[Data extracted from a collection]
=== Section Start ===
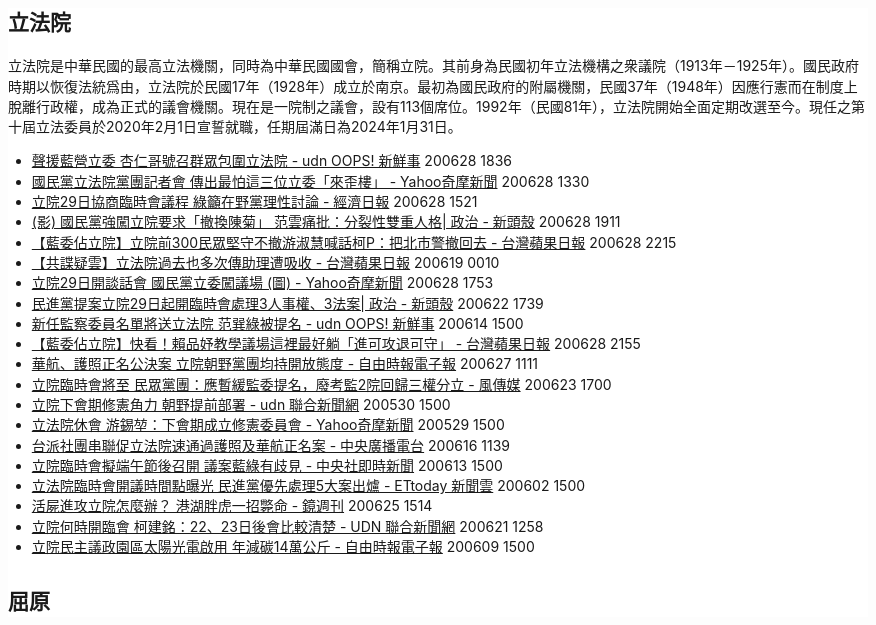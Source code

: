 ## 立法院

立法院是中華民國的最高立法機關，同時為中華民國國會，簡稱立院。其前身為民國初年立法機構之衆議院（1913年－1925年）。國民政府時期以恢復法統爲由，立法院於民國17年（1928年）成立於南京。最初為國民政府的附屬機關，民國37年（1948年）因應行憲而在制度上脫離行政權，成為正式的議會機關。現在是一院制之議會，設有113個席位。1992年（民國81年），立法院開始全面定期改選至今。現任之第十屆立法委員於2020年2月1日宣誓就職，任期屆滿日為2024年1月31日。
- [聲援藍營立委 杏仁哥號召群眾包圍立法院 - udn OOPS! 新鮮事](https://udn.com/news/story/121440/4664585 "聲援藍營立委 杏仁哥號召群眾包圍立法院 - udn OOPS! 新鮮事") 200628 1836
- [國民黨立法院黨團記者會 傳出最怕這三位立委「來歪樓」 - Yahoo奇摩新聞](https://tw.news.yahoo.com/%E5%9C%8B%E6%B0%91%E9%BB%A8%E7%AB%8B%E6%B3%95%E9%99%A2%E9%BB%A8%E5%9C%98%E8%A8%98%E8%80%85%E6%9C%83-%E5%82%B3%E5%87%BA%E6%9C%80%E6%80%95%E9%80%99%E4%B8%89%E4%BD%8D%E7%AB%8B%E5%A7%94-%E4%BE%86%E6%AD%AA%E6%A8%93-053040421.html "國民黨立法院黨團記者會 傳出最怕這三位立委「來歪樓」 - Yahoo奇摩新聞") 200628 1330
- [立院29日協商臨時會議程 綠籲在野黨理性討論 - 經濟日報](https://money.udn.com/money/story/7307/4664337 "立院29日協商臨時會議程 綠籲在野黨理性討論 - 經濟日報") 200628 1521
- [(影) 國民黨強闖立院要求「撤換陳菊」 范雲痛批：分裂性雙重人格| 政治 - 新頭殼](https://newtalk.tw/news/view/2020-06-28/427650 "(影) 國民黨強闖立院要求「撤換陳菊」 范雲痛批：分裂性雙重人格| 政治 - 新頭殼") 200628 1911
- [【藍委佔立院】立院前300民眾堅守不撤游淑慧喊話柯P：把北市警撤回去 - 台灣蘋果日報](https://tw.appledaily.com/politics/20200628/4E4R3HDEZ5SXGUELIPJ3RXRX3U/ "【藍委佔立院】立院前300民眾堅守不撤游淑慧喊話柯P：把北市警撤回去 - 台灣蘋果日報") 200628 2215
- [【共諜疑雲】立法院過去也多次傳助理遭吸收 - 台灣蘋果日報](https://tw.appledaily.com/politics/20200619/Y5U3UVUUHQG6D3OPO4EAY6FRJE/ "【共諜疑雲】立法院過去也多次傳助理遭吸收 - 台灣蘋果日報") 200619 0010
- [立院29日開談話會 國民黨立委闖議場 (圖) - Yahoo奇摩新聞](https://tw.news.yahoo.com/%E7%AB%8B%E9%99%A229%E6%97%A5%E9%96%8B%E8%AB%87%E8%A9%B1%E6%9C%83-%E5%9C%8B%E6%B0%91%E9%BB%A8%E7%AB%8B%E5%A7%94%E9%97%96%E8%AD%B0%E5%A0%B4-%E5%9C%96-095331334.html "立院29日開談話會 國民黨立委闖議場 (圖) - Yahoo奇摩新聞") 200628 1753
- [民進黨提案立院29日起開臨時會處理3人事權、3法案| 政治 - 新頭殼](https://newtalk.tw/news/view/2020-06-22/425160 "民進黨提案立院29日起開臨時會處理3人事權、3法案| 政治 - 新頭殼") 200622 1739
- [新任監察委員名單將送立法院 范巽綠被提名 - udn OOPS! 新鮮事](https://udn.com/news/story/6656/4635200 "新任監察委員名單將送立法院 范巽綠被提名 - udn OOPS! 新鮮事") 200614 1500
- [【藍委佔立院】快看！賴品妤教學議場這裡最好躺「進可攻退可守」 - 台灣蘋果日報](https://tw.appledaily.com/politics/20200628/IOGEL2CAWUVRI65EIOZKK43OEE/ "【藍委佔立院】快看！賴品妤教學議場這裡最好躺「進可攻退可守」 - 台灣蘋果日報") 200628 2155
- [華航、護照正名公決案 立院朝野黨團均持開放態度 - 自由時報電子報](https://news.ltn.com.tw/news/politics/breakingnews/3210339 "華航、護照正名公決案 立院朝野黨團均持開放態度 - 自由時報電子報") 200627 1111
- [立院臨時會將至 民眾黨團：應暫緩監委提名，廢考監2院回歸三權分立 - 風傳媒](https://www.storm.mg/article/2790927 "立院臨時會將至 民眾黨團：應暫緩監委提名，廢考監2院回歸三權分立 - 風傳媒") 200623 1700
- [立院下會期修憲角力 朝野提前部署 - udn 聯合新聞網](https://udn.com/news/story/6656/4601738 "立院下會期修憲角力 朝野提前部署 - udn 聯合新聞網") 200530 1500
- [立法院休會 游錫堃：下會期成立修憲委員會 - Yahoo奇摩新聞](https://tw.news.yahoo.com/%E7%AB%8B%E6%B3%95%E9%99%A2%E4%BC%91%E6%9C%83-%E6%B8%B8%E9%8C%AB%E5%A0%83-%E4%B8%8B%E6%9C%83%E6%9C%9F%E6%88%90%E7%AB%8B%E4%BF%AE%E6%86%B2%E5%A7%94%E5%93%A1%E6%9C%83-011129824.html "立法院休會 游錫堃：下會期成立修憲委員會 - Yahoo奇摩新聞") 200529 1500
- [台派社團串聯促立法院速通過護照及華航正名案 - 中央廣播電台](https://www.rti.org.tw/news/view/id/2068282 "台派社團串聯促立法院速通過護照及華航正名案 - 中央廣播電台") 200616 1139
- [立院臨時會擬端午節後召開 議案藍綠有歧見 - 中央社即時新聞](https://www.cna.com.tw/news/aipl/202006130162.aspx "立院臨時會擬端午節後召開 議案藍綠有歧見 - 中央社即時新聞") 200613 1500
- [立法院臨時會開議時間點曝光 民進黨優先處理5大案出爐 - ETtoday 新聞雲](https://www.ettoday.net/news/20200602/1728092.htm "立法院臨時會開議時間點曝光 民進黨優先處理5大案出爐 - ETtoday 新聞雲") 200602 1500
- [活屍進攻立院怎麼辦？ 港湖胖虎一招斃命 - 鏡週刊](https://www.mirrormedia.mg/story/20200624ent027/ "活屍進攻立院怎麼辦？ 港湖胖虎一招斃命 - 鏡週刊") 200625 1514
- [立院何時開臨會 柯建銘：22、23日後會比較清楚 - UDN 聯合新聞網](https://udn.com/news/story/6656/4650224 "立院何時開臨會 柯建銘：22、23日後會比較清楚 - UDN 聯合新聞網") 200621 1258
- [立院民主議政園區太陽光電啟用 年減碳14萬公斤 - 自由時報電子報](https://ec.ltn.com.tw/article/breakingnews/3192614 "立院民主議政園區太陽光電啟用 年減碳14萬公斤 - 自由時報電子報") 200609 1500

## 屈原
=== Section End ===
# [WHAT IS NEEDED]
From the first line through the line with "立法院是中華民國的最高立法機", output those lines of the entries above exactly, and nothing else, with the pictures left out.

# [RESULT]
Source code

: ## 立法院

立法院是中華民國的最高立法機關，同時為中華民國國會，簡稱立院。其前身為民國初年立法機構之衆議院（1913年－1925年）。國民政府時期以恢復法統爲由，立法院於民國17年（1928年）成立於南京。最初為國民政府的附屬機關，民國37年（1948年）因應行憲而在制度上脫離行政權，成為正式的議會機關。現在是一院制之議會，設有113個席位。1992年（民國81年），立法院開始全面定期改選至今。現任之第十屆立法委員於2020年2月1日宣誓就職，任期屆滿日為2024年1月31日。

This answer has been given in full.